Back to July Calendar 

Previous Entry Next Entry→

September 19, 2005

How about exercise #17.8?  In my cogitational peregrinations in attending to the solution of this problem,  I cam across this nifty site at Rutgers: http://www.pegasus.rutgers.edu/~elflord/cpp/list_howto/ wherein you find the commentary:

Iterating over lists

  • Some textbooks decline providing a flexible implementation, offering print as the only means to get at data in the list. This is obviously unacceptable for serious applications.
  • There is an obvious generalisation of this approach that some books use -- instead of offering a print() operation, offer a way to walk a list. The walk function takes a pointer to a function as an argument, and calls that function on succesive nodes. This is an improvement, but it still suffers from inflexibility -- what if we only want to operate on a subset of the list ? What if we want to perform an operation such as add the numbers in a list ?

It seems that this describes Deitel fairly aptly, huh?  I think the Deitel version would suffice for the purpose of writing a parser that still hangs as the egger in the wings, but I am intrigued by this alternate approach, so I'll take a moment to explore.

In particular, I was searching for the "swap" operation that I would need to do a bubble sort on a list, to meet the requisites of exercise #17.8, and the Rutgers model claims to have one, so let's see.  The Rutgers site suggest various ways to address the problem:

Accessing list elements

Clearly, the best way to flexibly address the former concern would be to provide a way to address the latter. There are a few ways to access elements in a list:

  • Bad: A list class could have a notion of a current node.
  • Naive (and bad) We could use integer offsets, and treat the list like an array.
  • Pointer Based: We could use node pointers to represent positions in the list.
  • Iterator Based: We could abstract node pointers by using objects known as iterators.

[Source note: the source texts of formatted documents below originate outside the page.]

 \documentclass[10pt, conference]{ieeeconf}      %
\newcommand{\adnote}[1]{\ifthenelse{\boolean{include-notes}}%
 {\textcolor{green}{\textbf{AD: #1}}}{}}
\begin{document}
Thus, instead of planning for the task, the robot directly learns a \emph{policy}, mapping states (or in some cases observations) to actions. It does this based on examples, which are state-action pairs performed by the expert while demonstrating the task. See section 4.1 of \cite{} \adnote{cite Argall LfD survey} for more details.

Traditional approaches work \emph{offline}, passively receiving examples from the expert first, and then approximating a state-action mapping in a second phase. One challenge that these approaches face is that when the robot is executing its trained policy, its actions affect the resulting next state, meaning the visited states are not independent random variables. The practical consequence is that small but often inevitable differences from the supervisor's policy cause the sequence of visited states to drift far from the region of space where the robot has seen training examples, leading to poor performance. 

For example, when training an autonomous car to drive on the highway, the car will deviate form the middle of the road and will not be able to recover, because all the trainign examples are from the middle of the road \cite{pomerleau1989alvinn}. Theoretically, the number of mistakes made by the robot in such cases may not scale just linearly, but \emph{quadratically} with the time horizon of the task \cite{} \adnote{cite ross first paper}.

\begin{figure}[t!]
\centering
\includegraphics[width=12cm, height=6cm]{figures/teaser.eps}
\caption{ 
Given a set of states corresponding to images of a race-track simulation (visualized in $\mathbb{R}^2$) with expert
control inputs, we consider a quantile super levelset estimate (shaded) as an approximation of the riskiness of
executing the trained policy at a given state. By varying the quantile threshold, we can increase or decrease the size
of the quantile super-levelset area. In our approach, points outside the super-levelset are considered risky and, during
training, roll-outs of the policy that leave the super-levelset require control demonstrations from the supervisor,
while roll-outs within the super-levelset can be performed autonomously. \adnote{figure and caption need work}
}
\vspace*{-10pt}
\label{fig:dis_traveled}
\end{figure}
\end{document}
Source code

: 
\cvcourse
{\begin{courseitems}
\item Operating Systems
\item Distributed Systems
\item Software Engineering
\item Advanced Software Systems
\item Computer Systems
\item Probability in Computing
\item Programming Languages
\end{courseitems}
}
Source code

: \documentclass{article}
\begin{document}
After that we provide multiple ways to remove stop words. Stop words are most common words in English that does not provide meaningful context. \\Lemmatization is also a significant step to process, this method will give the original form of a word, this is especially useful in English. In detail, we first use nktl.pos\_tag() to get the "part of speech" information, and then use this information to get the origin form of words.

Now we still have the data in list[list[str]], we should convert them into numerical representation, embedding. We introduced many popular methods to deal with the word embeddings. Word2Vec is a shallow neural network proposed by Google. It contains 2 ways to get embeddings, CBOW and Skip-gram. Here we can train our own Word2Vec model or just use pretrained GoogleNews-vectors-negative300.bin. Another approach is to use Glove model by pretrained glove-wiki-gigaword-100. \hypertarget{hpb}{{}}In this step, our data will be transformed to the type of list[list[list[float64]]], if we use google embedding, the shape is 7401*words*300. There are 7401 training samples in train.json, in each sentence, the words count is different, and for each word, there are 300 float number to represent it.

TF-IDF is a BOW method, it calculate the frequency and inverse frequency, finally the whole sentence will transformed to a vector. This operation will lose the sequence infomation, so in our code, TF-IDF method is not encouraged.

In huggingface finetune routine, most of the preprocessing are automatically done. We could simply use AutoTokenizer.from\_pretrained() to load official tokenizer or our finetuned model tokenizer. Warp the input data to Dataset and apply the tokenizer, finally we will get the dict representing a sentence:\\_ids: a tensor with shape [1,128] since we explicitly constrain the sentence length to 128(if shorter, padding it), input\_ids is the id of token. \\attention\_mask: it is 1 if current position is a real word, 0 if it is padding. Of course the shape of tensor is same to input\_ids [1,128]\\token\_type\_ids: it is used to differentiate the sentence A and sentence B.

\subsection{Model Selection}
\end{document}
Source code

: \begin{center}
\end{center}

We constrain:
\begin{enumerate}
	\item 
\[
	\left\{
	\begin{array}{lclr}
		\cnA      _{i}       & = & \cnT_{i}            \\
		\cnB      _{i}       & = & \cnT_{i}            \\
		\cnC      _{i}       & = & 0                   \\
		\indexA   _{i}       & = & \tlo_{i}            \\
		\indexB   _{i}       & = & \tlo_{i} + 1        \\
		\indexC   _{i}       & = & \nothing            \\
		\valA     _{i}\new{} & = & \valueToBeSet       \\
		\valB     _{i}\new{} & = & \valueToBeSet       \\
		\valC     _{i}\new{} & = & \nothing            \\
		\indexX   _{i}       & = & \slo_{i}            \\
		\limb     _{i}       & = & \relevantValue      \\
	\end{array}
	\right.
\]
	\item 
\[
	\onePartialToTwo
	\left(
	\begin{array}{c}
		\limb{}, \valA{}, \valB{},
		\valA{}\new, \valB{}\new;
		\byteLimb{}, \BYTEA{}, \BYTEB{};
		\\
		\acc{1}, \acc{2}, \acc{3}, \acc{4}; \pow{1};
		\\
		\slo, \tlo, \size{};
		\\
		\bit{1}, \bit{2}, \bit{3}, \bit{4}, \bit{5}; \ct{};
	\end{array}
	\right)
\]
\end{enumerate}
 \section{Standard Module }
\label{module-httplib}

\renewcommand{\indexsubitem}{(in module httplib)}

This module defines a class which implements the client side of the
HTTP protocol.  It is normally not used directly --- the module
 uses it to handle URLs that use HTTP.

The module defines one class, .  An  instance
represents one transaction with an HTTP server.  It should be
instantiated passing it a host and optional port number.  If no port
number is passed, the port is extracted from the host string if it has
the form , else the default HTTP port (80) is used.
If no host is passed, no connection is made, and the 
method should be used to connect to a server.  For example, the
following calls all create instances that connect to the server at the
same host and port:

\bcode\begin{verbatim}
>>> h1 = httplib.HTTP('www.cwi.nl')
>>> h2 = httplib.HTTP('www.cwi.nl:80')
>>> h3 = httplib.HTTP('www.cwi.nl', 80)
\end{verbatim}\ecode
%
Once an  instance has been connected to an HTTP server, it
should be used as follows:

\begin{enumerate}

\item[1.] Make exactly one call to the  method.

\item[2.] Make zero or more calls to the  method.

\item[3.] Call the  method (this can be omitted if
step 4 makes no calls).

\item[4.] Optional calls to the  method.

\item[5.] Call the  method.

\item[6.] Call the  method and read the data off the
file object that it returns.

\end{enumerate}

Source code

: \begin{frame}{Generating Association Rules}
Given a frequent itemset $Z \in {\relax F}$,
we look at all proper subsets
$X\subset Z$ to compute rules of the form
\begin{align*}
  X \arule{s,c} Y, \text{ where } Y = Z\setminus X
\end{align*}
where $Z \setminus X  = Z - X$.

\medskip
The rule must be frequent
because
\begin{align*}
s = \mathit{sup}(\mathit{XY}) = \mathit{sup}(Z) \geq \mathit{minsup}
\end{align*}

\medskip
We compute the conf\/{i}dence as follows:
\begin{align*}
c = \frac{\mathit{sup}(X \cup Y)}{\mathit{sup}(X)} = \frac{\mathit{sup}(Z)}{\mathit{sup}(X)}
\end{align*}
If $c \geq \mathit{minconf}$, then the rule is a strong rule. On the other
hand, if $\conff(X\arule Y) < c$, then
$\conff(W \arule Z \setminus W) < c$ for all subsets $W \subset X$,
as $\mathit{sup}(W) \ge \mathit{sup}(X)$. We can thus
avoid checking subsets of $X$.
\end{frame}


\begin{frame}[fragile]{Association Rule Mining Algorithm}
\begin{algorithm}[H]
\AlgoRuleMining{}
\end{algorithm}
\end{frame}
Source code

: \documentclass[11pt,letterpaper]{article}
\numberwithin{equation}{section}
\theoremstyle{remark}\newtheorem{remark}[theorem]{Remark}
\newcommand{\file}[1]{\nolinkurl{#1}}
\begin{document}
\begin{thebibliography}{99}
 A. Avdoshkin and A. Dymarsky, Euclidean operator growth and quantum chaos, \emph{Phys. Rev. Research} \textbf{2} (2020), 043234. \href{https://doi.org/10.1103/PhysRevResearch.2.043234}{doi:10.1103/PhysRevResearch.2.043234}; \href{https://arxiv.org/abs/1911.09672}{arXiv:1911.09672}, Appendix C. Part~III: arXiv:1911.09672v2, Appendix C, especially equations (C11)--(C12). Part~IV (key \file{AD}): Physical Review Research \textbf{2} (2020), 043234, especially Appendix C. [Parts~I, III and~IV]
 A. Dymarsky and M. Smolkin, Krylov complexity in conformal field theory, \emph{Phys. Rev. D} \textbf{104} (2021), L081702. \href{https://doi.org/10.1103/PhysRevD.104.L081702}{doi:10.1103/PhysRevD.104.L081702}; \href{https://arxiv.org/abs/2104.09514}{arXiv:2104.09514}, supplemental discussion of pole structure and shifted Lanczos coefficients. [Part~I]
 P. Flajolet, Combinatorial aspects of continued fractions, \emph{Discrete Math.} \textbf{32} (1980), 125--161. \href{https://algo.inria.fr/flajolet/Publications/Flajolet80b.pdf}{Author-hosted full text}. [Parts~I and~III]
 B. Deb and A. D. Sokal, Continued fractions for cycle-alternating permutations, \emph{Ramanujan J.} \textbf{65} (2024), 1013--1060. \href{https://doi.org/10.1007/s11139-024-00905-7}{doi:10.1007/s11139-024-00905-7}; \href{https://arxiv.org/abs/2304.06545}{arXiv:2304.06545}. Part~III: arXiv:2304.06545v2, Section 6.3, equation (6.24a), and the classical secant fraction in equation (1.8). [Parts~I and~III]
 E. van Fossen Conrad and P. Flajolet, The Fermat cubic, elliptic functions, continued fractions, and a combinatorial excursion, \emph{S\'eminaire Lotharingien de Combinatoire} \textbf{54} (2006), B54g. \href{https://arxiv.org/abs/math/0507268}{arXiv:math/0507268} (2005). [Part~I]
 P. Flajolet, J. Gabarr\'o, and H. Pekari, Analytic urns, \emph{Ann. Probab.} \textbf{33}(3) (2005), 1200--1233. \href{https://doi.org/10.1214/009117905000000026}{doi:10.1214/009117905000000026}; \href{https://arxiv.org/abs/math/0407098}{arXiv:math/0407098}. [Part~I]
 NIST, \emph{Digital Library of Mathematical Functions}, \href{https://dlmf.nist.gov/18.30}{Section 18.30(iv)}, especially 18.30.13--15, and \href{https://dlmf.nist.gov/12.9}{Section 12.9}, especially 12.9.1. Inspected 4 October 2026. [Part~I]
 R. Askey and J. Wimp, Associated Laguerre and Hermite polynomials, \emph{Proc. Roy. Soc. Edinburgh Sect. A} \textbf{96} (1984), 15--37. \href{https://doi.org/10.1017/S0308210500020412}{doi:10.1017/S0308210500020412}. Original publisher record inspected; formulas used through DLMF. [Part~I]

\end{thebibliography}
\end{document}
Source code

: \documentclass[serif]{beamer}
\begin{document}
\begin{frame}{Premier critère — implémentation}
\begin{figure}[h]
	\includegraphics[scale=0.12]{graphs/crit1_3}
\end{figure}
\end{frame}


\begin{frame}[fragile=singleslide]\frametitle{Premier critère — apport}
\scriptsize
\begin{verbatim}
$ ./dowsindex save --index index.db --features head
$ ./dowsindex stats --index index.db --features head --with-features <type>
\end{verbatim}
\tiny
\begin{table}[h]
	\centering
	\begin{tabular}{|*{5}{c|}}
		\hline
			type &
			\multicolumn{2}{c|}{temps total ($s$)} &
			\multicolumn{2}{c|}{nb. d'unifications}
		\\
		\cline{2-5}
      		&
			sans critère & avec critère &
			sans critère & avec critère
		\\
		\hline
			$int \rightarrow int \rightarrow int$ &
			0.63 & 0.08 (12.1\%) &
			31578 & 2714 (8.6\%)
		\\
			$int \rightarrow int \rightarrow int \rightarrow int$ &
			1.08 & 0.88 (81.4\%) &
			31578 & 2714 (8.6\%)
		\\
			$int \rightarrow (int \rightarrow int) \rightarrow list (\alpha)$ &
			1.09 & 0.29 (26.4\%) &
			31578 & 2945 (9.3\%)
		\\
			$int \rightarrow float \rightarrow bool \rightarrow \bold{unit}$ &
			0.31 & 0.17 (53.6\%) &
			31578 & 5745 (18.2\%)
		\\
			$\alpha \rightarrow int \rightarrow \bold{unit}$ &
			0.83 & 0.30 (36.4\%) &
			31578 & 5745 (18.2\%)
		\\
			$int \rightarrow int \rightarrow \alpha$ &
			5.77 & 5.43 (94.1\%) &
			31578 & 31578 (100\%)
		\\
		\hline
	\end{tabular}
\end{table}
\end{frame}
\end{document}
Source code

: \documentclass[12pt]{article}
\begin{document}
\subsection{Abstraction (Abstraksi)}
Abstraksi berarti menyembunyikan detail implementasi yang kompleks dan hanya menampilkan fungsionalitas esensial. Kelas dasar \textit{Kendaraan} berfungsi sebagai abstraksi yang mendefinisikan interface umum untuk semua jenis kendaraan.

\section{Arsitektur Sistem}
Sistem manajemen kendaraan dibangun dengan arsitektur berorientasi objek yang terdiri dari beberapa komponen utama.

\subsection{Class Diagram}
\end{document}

We are advised to shun the instinct that our initial indoctrinization to arrays instills and to not treat any sequence container as an array.  A linked list is not an array, and is not a random access data structure and such misconceptions inevitably lead to disaster. Consider the following code:

	for (int i = 0; i < mylist.size(); ++i )
		cout << mylist[i] << endl;

Accessing the nth node takes n operations where n is the size of the list, so the loop takes 1 + 2 + 3 + ... + n = n(n+1)/2 operations. This is disastrous for large values of n, considering that we can do the same in linear time if we use the pointer based or iterator based approach.

Another fundamental problem with integer offsets is that they are invalidated by insertions and deletions. For example, consider this code:

  int pos = mylist.find ( "Thomas" );
  mylist.insert ( "William" );
  cout << mylist[pos]; // pos no longer refers to "Thomas"
This is a weakness that we are stuck with when we work with arrays, but there is no reason why we should suffer the same for lists, because inserting in a list does not change the memory address of the nodes--that is, unlike an array, the information is not distributed on contiguous memory.

So implementing a linked list that uses array style integer offsets should be shunned.

The Pointer Approach to Element Access

The second approach is the one that is usually used in C implementations. In a C++ implementation, there are two different sub-categories of this approach.

  • A linked list is the same as a list node
  • A linked list is not a list node. It's a class that contains a pointer to a head node as the unique data member.
These approaches may seem identical on the face of it, but there are some key differences. For example, inserting an element before the head node is problematic in the former case. These are examples of ways one could write a function to insert at the front, using the linked list-is-a-node approach:
void insert_front ( Node*&  head, const element_type & x)
{
   Node* tmp = new Node(head, x);
   head = tmp;
}
// example client code
insert_front(mylist, x);
Node* insert_front ( Node*  head, const element_type & x)
{
   Node* tmp = new Node(head, x);
   return tmp;
}

// example client code
head = insert_front(mylist, x);
The linked-list-is-a-node approach is problematic in that calling them on a Node that is not at the head of the list will result in disaster (it will "unlink" the list, making access to elements beyond the operand inaccessible, and it will leave the pointer to the operand pointing at garbage.)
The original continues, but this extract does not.